HRA and Home Loan Benefits: Can You Claim Both?
Yes! You can claim both House Rent Allowance (HRA) and home loan deductions under certain conditions:
- You live in a rented house but own another property elsewhere.
- Your owned house is under construction or in a different city.
- You have rented out your owned house and are living in a different rented property.
Who Should Choose Which Regime?
Choose Old Regime If:
- You make substantial tax-saving investments (PPF, EPF, ELSS, NPS, insurance premiums).
- You are eligible for HRA exemptions.
- You have a home loan with interest payments.
Choose New Regime If:
- You have minimal tax-saving investments.
- You prefer a hassle-free tax calculation process.

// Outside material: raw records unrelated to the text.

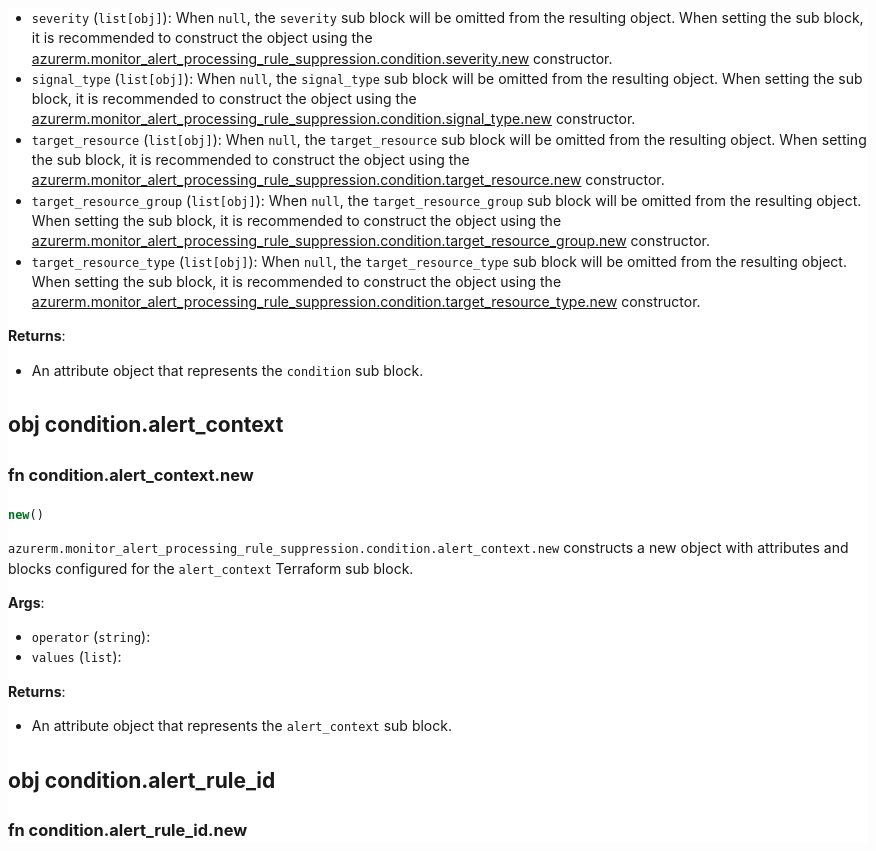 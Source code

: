   - `severity` (`list[obj]`):  When `null`, the `severity` sub block will be omitted from the resulting object. When setting the sub block, it is recommended to construct the object using the [azurerm.monitor_alert_processing_rule_suppression.condition.severity.new](#fn-conditionseveritynew) constructor.
  - `signal_type` (`list[obj]`):  When `null`, the `signal_type` sub block will be omitted from the resulting object. When setting the sub block, it is recommended to construct the object using the [azurerm.monitor_alert_processing_rule_suppression.condition.signal_type.new](#fn-conditionsignaltypenew) constructor.
  - `target_resource` (`list[obj]`):  When `null`, the `target_resource` sub block will be omitted from the resulting object. When setting the sub block, it is recommended to construct the object using the [azurerm.monitor_alert_processing_rule_suppression.condition.target_resource.new](#fn-conditiontargetresourcenew) constructor.
  - `target_resource_group` (`list[obj]`):  When `null`, the `target_resource_group` sub block will be omitted from the resulting object. When setting the sub block, it is recommended to construct the object using the [azurerm.monitor_alert_processing_rule_suppression.condition.target_resource_group.new](#fn-conditiontargetresourcegroupnew) constructor.
  - `target_resource_type` (`list[obj]`):  When `null`, the `target_resource_type` sub block will be omitted from the resulting object. When setting the sub block, it is recommended to construct the object using the [azurerm.monitor_alert_processing_rule_suppression.condition.target_resource_type.new](#fn-conditiontargetresourcetypenew) constructor.

**Returns**:
  - An attribute object that represents the `condition` sub block.


## obj condition.alert_context



### fn condition.alert_context.new

```ts
new()
```


`azurerm.monitor_alert_processing_rule_suppression.condition.alert_context.new` constructs a new object with attributes and blocks configured for the `alert_context`
Terraform sub block.



**Args**:
  - `operator` (`string`): 
  - `values` (`list`): 

**Returns**:
  - An attribute object that represents the `alert_context` sub block.


## obj condition.alert_rule_id



### fn condition.alert_rule_id.new
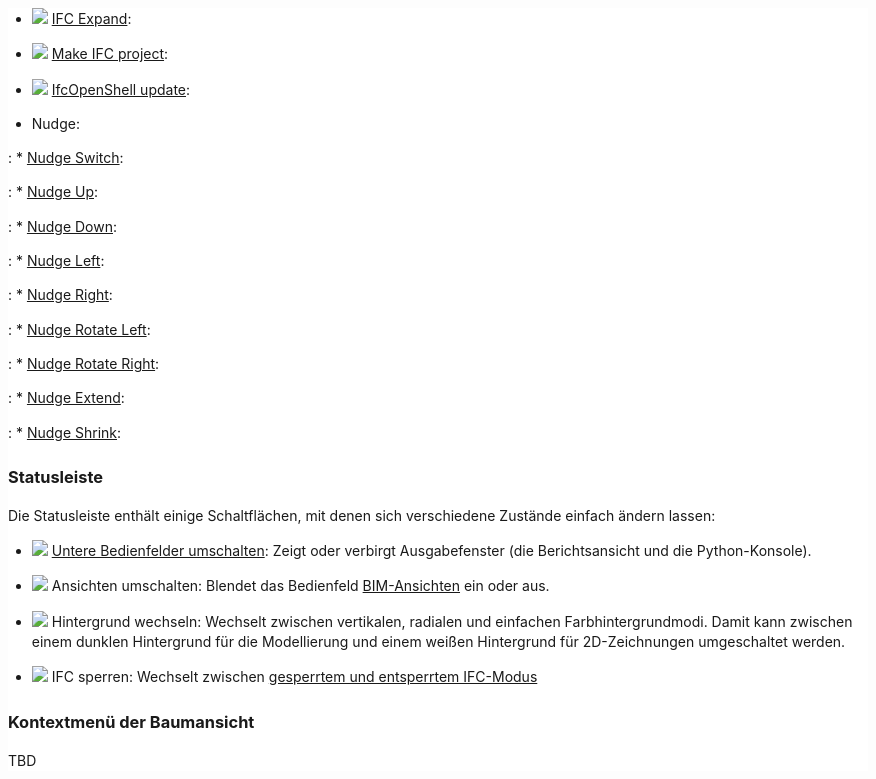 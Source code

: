 - ![](/images/IFC_Expand.svg) [IFC Expand](/index.php?title=IFC_Expand&action=edit&redlink=1 "IFC Expand (page does not exist)"):

- ![](/images/IFC_MakeProject.svg) [Make IFC project](/index.php?title=IFC_MakeProject&action=edit&redlink=1 "IFC MakeProject (page does not exist)"):

- ![](/images/IFC_UpdateIOS.svg) [IfcOpenShell update](/index.php?title=IFC_UpdateIOS&action=edit&redlink=1 "IFC UpdateIOS (page does not exist)"):

- Nudge:

: \* [Nudge Switch](/index.php?title=BIM_Nudge_Switch&action=edit&redlink=1 "BIM Nudge Switch (page does not exist)"):

: \* [Nudge Up](/index.php?title=BIM_Nudge_Up&action=edit&redlink=1 "BIM Nudge Up (page does not exist)"):

: \* [Nudge Down](/index.php?title=BIM_Nudge_Down&action=edit&redlink=1 "BIM Nudge Down (page does not exist)"):

: \* [Nudge Left](/index.php?title=BIM_Nudge_Left&action=edit&redlink=1 "BIM Nudge Left (page does not exist)"):

: \* [Nudge Right](/index.php?title=BIM_Nudge_Right&action=edit&redlink=1 "BIM Nudge Right (page does not exist)"):

: \* [Nudge Rotate Left](/index.php?title=BIM_Nudge_RotateLeft&action=edit&redlink=1 "BIM Nudge RotateLeft (page does not exist)"):

: \* [Nudge Rotate Right](/index.php?title=BIM_Nudge_RotateRight&action=edit&redlink=1 "BIM Nudge RotateRight (page does not exist)"):

: \* [Nudge Extend](/index.php?title=BIM_Nudge_Extend&action=edit&redlink=1 "BIM Nudge Extend (page does not exist)"):

: \* [Nudge Shrink](/index.php?title=BIM_Nudge_Shrink&action=edit&redlink=1 "BIM Nudge Shrink (page does not exist)"):

### Statusleiste

Die Statusleiste enthält einige Schaltflächen, mit denen sich verschiedene Zustände einfach ändern lassen:

- ![](/images/BIM_TogglePanels.svg) [Untere Bedienfelder umschalten](/BIM_TogglePanels/de "BIM TogglePanels/de"): Zeigt oder verbirgt Ausgabefenster (die Berichtsansicht und die Python-Konsole).

- ![](/images/BIM_ToggleViews.svg) Ansichten umschalten: Blendet das Bedienfeld [BIM-Ansichten](/BIM_Views/de "BIM Views/de") ein oder aus.

- ![](/images/BIM_ToggleBackground.svg) Hintergrund wechseln: Wechselt zwischen vertikalen, radialen und einfachen Farbhintergrundmodi. Damit kann zwischen einem dunklen Hintergrund für die Modellierung und einem weißen Hintergrund für 2D-Zeichnungen umgeschaltet werden.

- ![](/images/IFC.svg) IFC sperren: Wechselt zwischen [gesperrtem und entsperrtem IFC-Modus](/NativeIFC#Locked_and_unlocked_modes "NativeIFC")

### Kontextmenü der Baumansicht

TBD
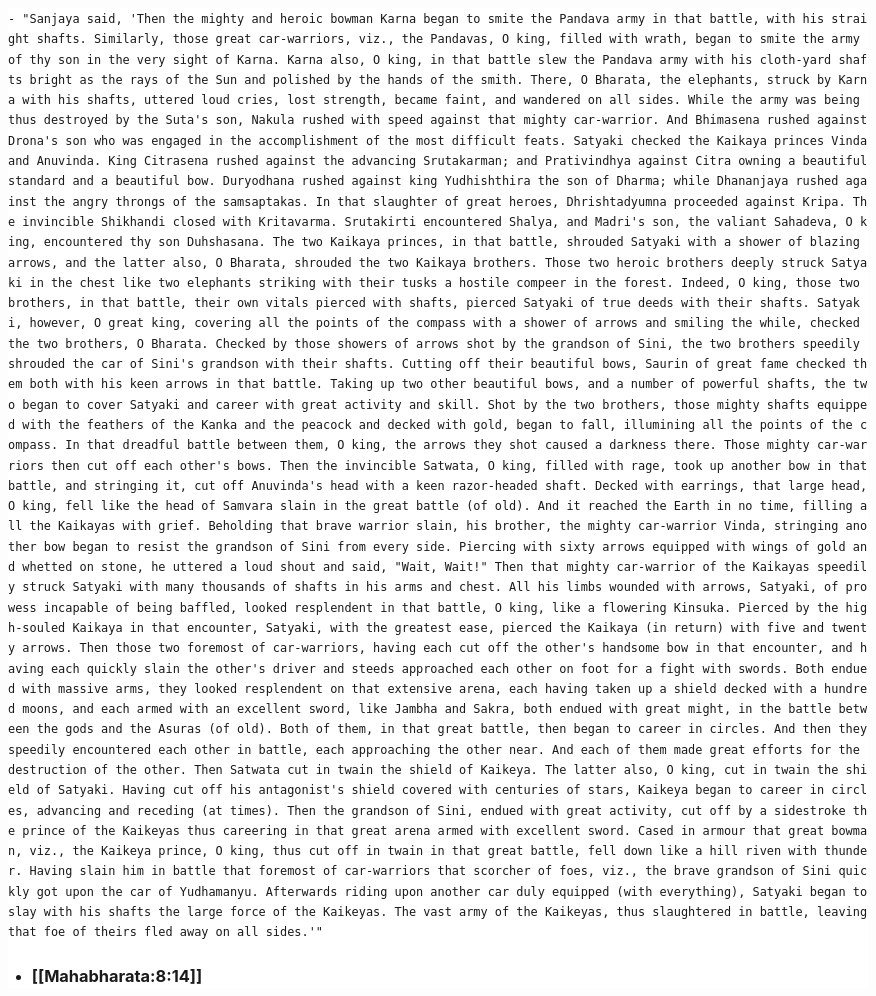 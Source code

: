 	- "Sanjaya said, 'Then the mighty and heroic bowman Karna began to smite the Pandava army in that battle, with his straight shafts. Similarly, those great car-warriors, viz., the Pandavas, O king, filled with wrath, began to smite the army of thy son in the very sight of Karna. Karna also, O king, in that battle slew the Pandava army with his cloth-yard shafts bright as the rays of the Sun and polished by the hands of the smith. There, O Bharata, the elephants, struck by Karna with his shafts, uttered loud cries, lost strength, became faint, and wandered on all sides. While the army was being thus destroyed by the Suta's son, Nakula rushed with speed against that mighty car-warrior. And Bhimasena rushed against Drona's son who was engaged in the accomplishment of the most difficult feats. Satyaki checked the Kaikaya princes Vinda and Anuvinda. King Citrasena rushed against the advancing Srutakarman; and Prativindhya against Citra owning a beautiful standard and a beautiful bow. Duryodhana rushed against king Yudhishthira the son of Dharma; while Dhananjaya rushed against the angry throngs of the samsaptakas. In that slaughter of great heroes, Dhrishtadyumna proceeded against Kripa. The invincible Shikhandi closed with Kritavarma. Srutakirti encountered Shalya, and Madri's son, the valiant Sahadeva, O king, encountered thy son Duhshasana. The two Kaikaya princes, in that battle, shrouded Satyaki with a shower of blazing arrows, and the latter also, O Bharata, shrouded the two Kaikaya brothers. Those two heroic brothers deeply struck Satyaki in the chest like two elephants striking with their tusks a hostile compeer in the forest. Indeed, O king, those two brothers, in that battle, their own vitals pierced with shafts, pierced Satyaki of true deeds with their shafts. Satyaki, however, O great king, covering all the points of the compass with a shower of arrows and smiling the while, checked the two brothers, O Bharata. Checked by those showers of arrows shot by the grandson of Sini, the two brothers speedily shrouded the car of Sini's grandson with their shafts. Cutting off their beautiful bows, Saurin of great fame checked them both with his keen arrows in that battle. Taking up two other beautiful bows, and a number of powerful shafts, the two began to cover Satyaki and career with great activity and skill. Shot by the two brothers, those mighty shafts equipped with the feathers of the Kanka and the peacock and decked with gold, began to fall, illumining all the points of the compass. In that dreadful battle between them, O king, the arrows they shot caused a darkness there. Those mighty car-warriors then cut off each other's bows. Then the invincible Satwata, O king, filled with rage, took up another bow in that battle, and stringing it, cut off Anuvinda's head with a keen razor-headed shaft. Decked with earrings, that large head, O king, fell like the head of Samvara slain in the great battle (of old). And it reached the Earth in no time, filling all the Kaikayas with grief. Beholding that brave warrior slain, his brother, the mighty car-warrior Vinda, stringing another bow began to resist the grandson of Sini from every side. Piercing with sixty arrows equipped with wings of gold and whetted on stone, he uttered a loud shout and said, "Wait, Wait!" Then that mighty car-warrior of the Kaikayas speedily struck Satyaki with many thousands of shafts in his arms and chest. All his limbs wounded with arrows, Satyaki, of prowess incapable of being baffled, looked resplendent in that battle, O king, like a flowering Kinsuka. Pierced by the high-souled Kaikaya in that encounter, Satyaki, with the greatest ease, pierced the Kaikaya (in return) with five and twenty arrows. Then those two foremost of car-warriors, having each cut off the other's handsome bow in that encounter, and having each quickly slain the other's driver and steeds approached each other on foot for a fight with swords. Both endued with massive arms, they looked resplendent on that extensive arena, each having taken up a shield decked with a hundred moons, and each armed with an excellent sword, like Jambha and Sakra, both endued with great might, in the battle between the gods and the Asuras (of old). Both of them, in that great battle, then began to career in circles. And then they speedily encountered each other in battle, each approaching the other near. And each of them made great efforts for the destruction of the other. Then Satwata cut in twain the shield of Kaikeya. The latter also, O king, cut in twain the shield of Satyaki. Having cut off his antagonist's shield covered with centuries of stars, Kaikeya began to career in circles, advancing and receding (at times). Then the grandson of Sini, endued with great activity, cut off by a sidestroke the prince of the Kaikeyas thus careering in that great arena armed with excellent sword. Cased in armour that great bowman, viz., the Kaikeya prince, O king, thus cut off in twain in that great battle, fell down like a hill riven with thunder. Having slain him in battle that foremost of car-warriors that scorcher of foes, viz., the brave grandson of Sini quickly got upon the car of Yudhamanyu. Afterwards riding upon another car duly equipped (with everything), Satyaki began to slay with his shafts the large force of the Kaikeyas. The vast army of the Kaikeyas, thus slaughtered in battle, leaving that foe of theirs fled away on all sides.'"
- ### [[Mahabharata:8:14]] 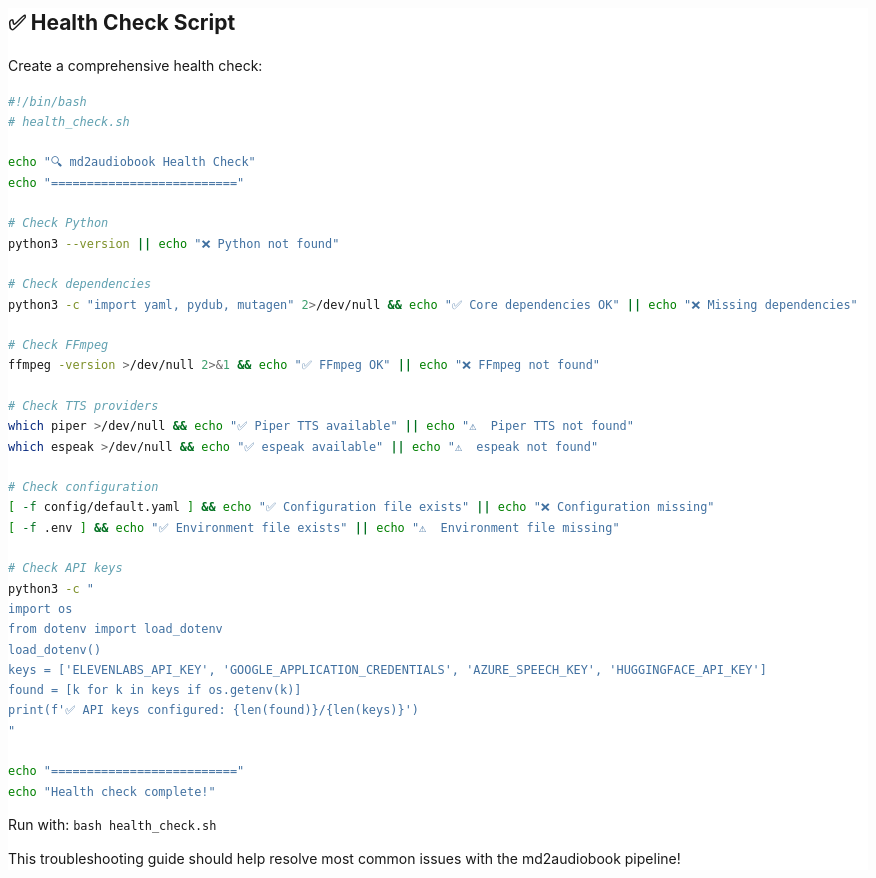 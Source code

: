 ## ✅ Health Check Script

Create a comprehensive health check:

```bash
#!/bin/bash
# health_check.sh

echo "🔍 md2audiobook Health Check"
echo "=========================="

# Check Python
python3 --version || echo "❌ Python not found"

# Check dependencies
python3 -c "import yaml, pydub, mutagen" 2>/dev/null && echo "✅ Core dependencies OK" || echo "❌ Missing dependencies"

# Check FFmpeg
ffmpeg -version >/dev/null 2>&1 && echo "✅ FFmpeg OK" || echo "❌ FFmpeg not found"

# Check TTS providers
which piper >/dev/null && echo "✅ Piper TTS available" || echo "⚠️  Piper TTS not found"
which espeak >/dev/null && echo "✅ espeak available" || echo "⚠️  espeak not found"

# Check configuration
[ -f config/default.yaml ] && echo "✅ Configuration file exists" || echo "❌ Configuration missing"
[ -f .env ] && echo "✅ Environment file exists" || echo "⚠️  Environment file missing"

# Check API keys
python3 -c "
import os
from dotenv import load_dotenv
load_dotenv()
keys = ['ELEVENLABS_API_KEY', 'GOOGLE_APPLICATION_CREDENTIALS', 'AZURE_SPEECH_KEY', 'HUGGINGFACE_API_KEY']
found = [k for k in keys if os.getenv(k)]
print(f'✅ API keys configured: {len(found)}/{len(keys)}')
"

echo "=========================="
echo "Health check complete!"
```

Run with: `bash health_check.sh`

This troubleshooting guide should help resolve most common issues with the md2audiobook pipeline!
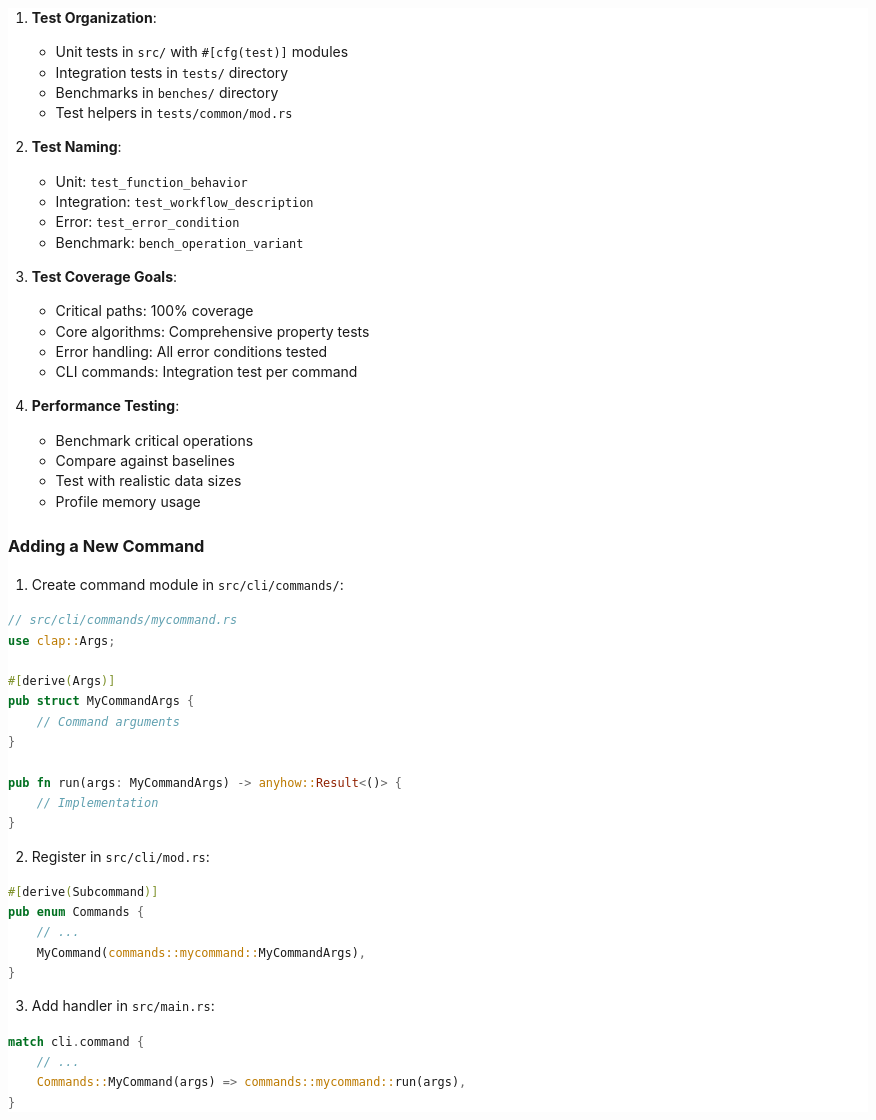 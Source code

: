 1. **Test Organization**:
   - Unit tests in `src/` with `#[cfg(test)]` modules
   - Integration tests in `tests/` directory
   - Benchmarks in `benches/` directory
   - Test helpers in `tests/common/mod.rs`

2. **Test Naming**:
   - Unit: `test_function_behavior`
   - Integration: `test_workflow_description`
   - Error: `test_error_condition`
   - Benchmark: `bench_operation_variant`

3. **Test Coverage Goals**:
   - Critical paths: 100% coverage
   - Core algorithms: Comprehensive property tests
   - Error handling: All error conditions tested
   - CLI commands: Integration test per command

4. **Performance Testing**:
   - Benchmark critical operations
   - Compare against baselines
   - Test with realistic data sizes
   - Profile memory usage

### Adding a New Command

1. Create command module in `src/cli/commands/`:
```rust
// src/cli/commands/mycommand.rs
use clap::Args;

#[derive(Args)]
pub struct MyCommandArgs {
    // Command arguments
}

pub fn run(args: MyCommandArgs) -> anyhow::Result<()> {
    // Implementation
}
```

2. Register in `src/cli/mod.rs`:
```rust
#[derive(Subcommand)]
pub enum Commands {
    // ...
    MyCommand(commands::mycommand::MyCommandArgs),
}
```

3. Add handler in `src/main.rs`:
```rust
match cli.command {
    // ...
    Commands::MyCommand(args) => commands::mycommand::run(args),
}
```
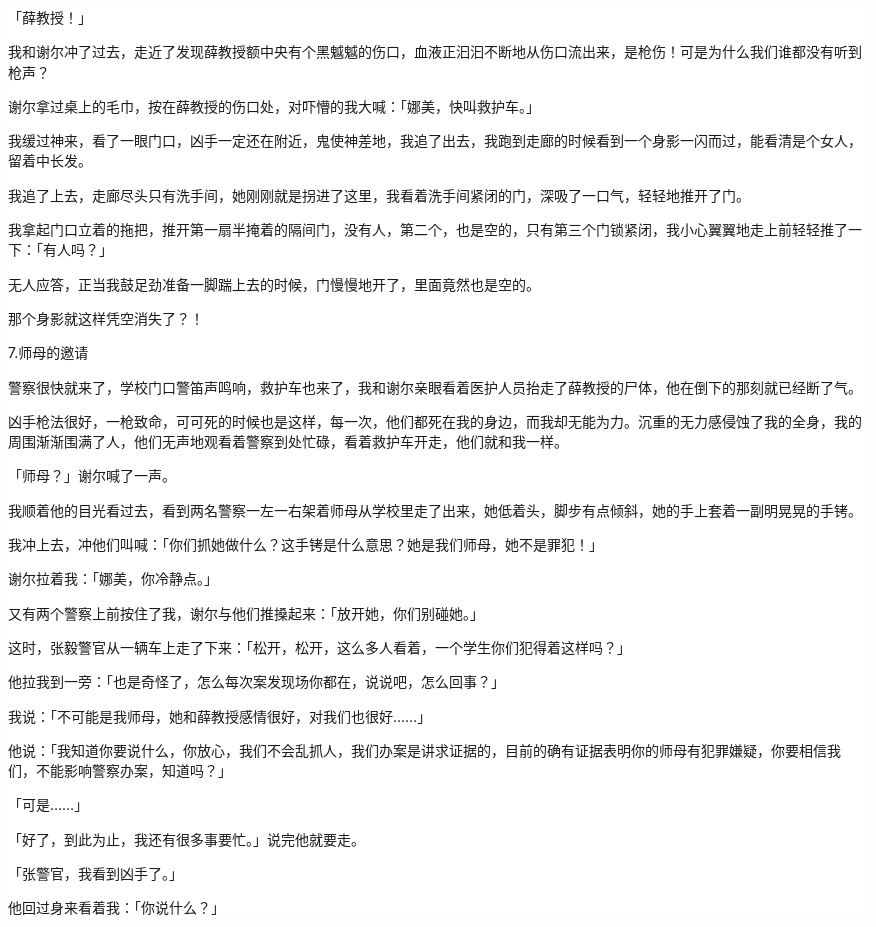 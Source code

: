 
「薛教授！」


我和谢尔冲了过去，走近了发现薛教授额中央有个黑魆魆的伤口，血液正汩汩不断地从伤口流出来，是枪伤！可是为什么我们谁都没有听到枪声？


谢尔拿过桌上的毛巾，按在薛教授的伤口处，对吓懵的我大喊：「娜美，快叫救护车。」


我缓过神来，看了一眼门口，凶手一定还在附近，鬼使神差地，我追了出去，我跑到走廊的时候看到一个身影一闪而过，能看清是个女人，留着中长发。


我追了上去，走廊尽头只有洗手间，她刚刚就是拐进了这里，我看着洗手间紧闭的门，深吸了一口气，轻轻地推开了门。


我拿起门口立着的拖把，推开第一扇半掩着的隔间门，没有人，第二个，也是空的，只有第三个门锁紧闭，我小心翼翼地走上前轻轻推了一下：「有人吗？」


无人应答，正当我鼓足劲准备一脚踹上去的时候，门慢慢地开了，里面竟然也是空的。


那个身影就这样凭空消失了？！


7.师母的邀请


警察很快就来了，学校门口警笛声鸣响，救护车也来了，我和谢尔亲眼看着医护人员抬走了薛教授的尸体，他在倒下的那刻就已经断了气。


凶手枪法很好，一枪致命，可可死的时候也是这样，每一次，他们都死在我的身边，而我却无能为力。沉重的无力感侵蚀了我的全身，我的周围渐渐围满了人，他们无声地观看着警察到处忙碌，看着救护车开走，他们就和我一样。


「师母？」谢尔喊了一声。


我顺着他的目光看过去，看到两名警察一左一右架着师母从学校里走了出来，她低着头，脚步有点倾斜，她的手上套着一副明晃晃的手铐。


我冲上去，冲他们叫喊：「你们抓她做什么？这手铐是什么意思？她是我们师母，她不是罪犯！」


谢尔拉着我：「娜美，你冷静点。」


又有两个警察上前按住了我，谢尔与他们推搡起来：「放开她，你们别碰她。」


这时，张毅警官从一辆车上走了下来：「松开，松开，这么多人看着，一个学生你们犯得着这样吗？」


他拉我到一旁：「也是奇怪了，怎么每次案发现场你都在，说说吧，怎么回事？」


我说：「不可能是我师母，她和薛教授感情很好，对我们也很好……」


他说：「我知道你要说什么，你放心，我们不会乱抓人，我们办案是讲求证据的，目前的确有证据表明你的师母有犯罪嫌疑，你要相信我们，不能影响警察办案，知道吗？」


「可是……」


「好了，到此为止，我还有很多事要忙。」说完他就要走。


「张警官，我看到凶手了。」


他回过身来看着我：「你说什么？」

- Your salary is below Rs 12.75 lakh, where zero tax is applicable.
Conclusion
Choosing between the old and new tax regimes depends on your financial planning and eligible deductions. If you maximize tax benefits, the old regime can offer significant savings. However, if you prefer a simplified approach with minimal documentation, the new regime may be more convenient.